··· INPUT DATA
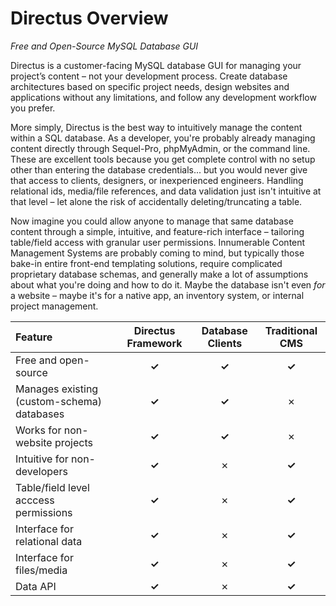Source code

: # Directus Overview
_Free and Open-Source MySQL Database GUI_

Directus is a customer-facing MySQL database GUI for managing your project’s content – not your development process. Create database architectures based on specific project needs, design websites and applications without any limitations, and follow any development workflow you prefer.

More simply, Directus is the best way to intuitively manage the content within a SQL database. As a developer, you're probably already managing content directly through Sequel-Pro, phpMyAdmin, or the command line. These are excellent tools because you get complete control with no setup other than entering the database credentials... but you would never give that access to clients, designers, or inexperienced engineers. Handling relational ids, media/file references, and data validation just isn't intuitive at that level – let alone the risk of accidentally deleting/truncating a table.

Now imagine you could allow anyone to manage that same database content through a simple, intuitive, and feature-rich interface – tailoring table/field access with granular user permissions. Innumerable Content Management Systems are probably coming to mind, but typically those bake-in entire front-end templating solutions, require complicated proprietary database schemas, and generally make a lot of assumptions about what you're doing and how to do it. Maybe the database isn't even _for_ a website – maybe it's for a native app, an inventory system, or internal project management. 


Feature                                       | Directus Framework    |  Database Clients |  Traditional CMS
:-------------------------------------------- | :-------------------: | :---------------: | :----------------:
Free and open-source                          | **✓**                 | **✓**             | **✓**
Manages existing (custom-schema) databases    | **✓**                 | **✓**             | ✗
Works for non-website projects                | **✓**                 | **✓**             | ✗
Intuitive for non-developers                  | **✓**                 | ✗                 | **✓**
Table/field level acccess permissions         | **✓**                 | ✗                 | **✓**
Interface for relational data                 | **✓**                 | ✗                 | **✓**
Interface for files/media                     | **✓**                 | ✗                 | **✓**
Data API                                      | **✓**                 | ✗                 | **✓**



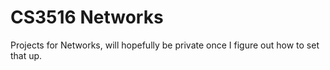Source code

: # CS3516 Networks
Projects for Networks, will hopefully be private once I figure out how to set that up.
······
_WHAT THIS TASK INVOLVES_
Could you write the entries out again exactly, without their pictures?

_TASK RESPONSE_
Source code

: # Directus Overview
_Free and Open-Source MySQL Database GUI_

Directus is a customer-facing MySQL database GUI for managing your project’s content – not your development process. Create database architectures based on specific project needs, design websites and applications without any limitations, and follow any development workflow you prefer.

More simply, Directus is the best way to intuitively manage the content within a SQL database. As a developer, you're probably already managing content directly through Sequel-Pro, phpMyAdmin, or the command line. These are excellent tools because you get complete control with no setup other than entering the database credentials... but you would never give that access to clients, designers, or inexperienced engineers. Handling relational ids, media/file references, and data validation just isn't intuitive at that level – let alone the risk of accidentally deleting/truncating a table.

Now imagine you could allow anyone to manage that same database content through a simple, intuitive, and feature-rich interface – tailoring table/field access with granular user permissions. Innumerable Content Management Systems are probably coming to mind, but typically those bake-in entire front-end templating solutions, require complicated proprietary database schemas, and generally make a lot of assumptions about what you're doing and how to do it. Maybe the database isn't even _for_ a website – maybe it's for a native app, an inventory system, or internal project management. 


Feature                                       | Directus Framework    |  Database Clients |  Traditional CMS
:-------------------------------------------- | :-------------------: | :---------------: | :----------------:
Free and open-source                          | **✓**                 | **✓**             | **✓**
Manages existing (custom-schema) databases    | **✓**                 | **✓**             | ✗
Works for non-website projects                | **✓**                 | **✓**             | ✗
Intuitive for non-developers                  | **✓**                 | ✗                 | **✓**
Table/field level acccess permissions         | **✓**                 | ✗                 | **✓**
Interface for relational data                 | **✓**                 | ✗                 | **✓**
Interface for files/media                     | **✓**                 | ✗                 | **✓**
Data API                                      | **✓**                 | ✗                 | **✓**



Source code

: # CS3516 Networks
Projects for Networks, will hopefully be private once I figure out how to set that up.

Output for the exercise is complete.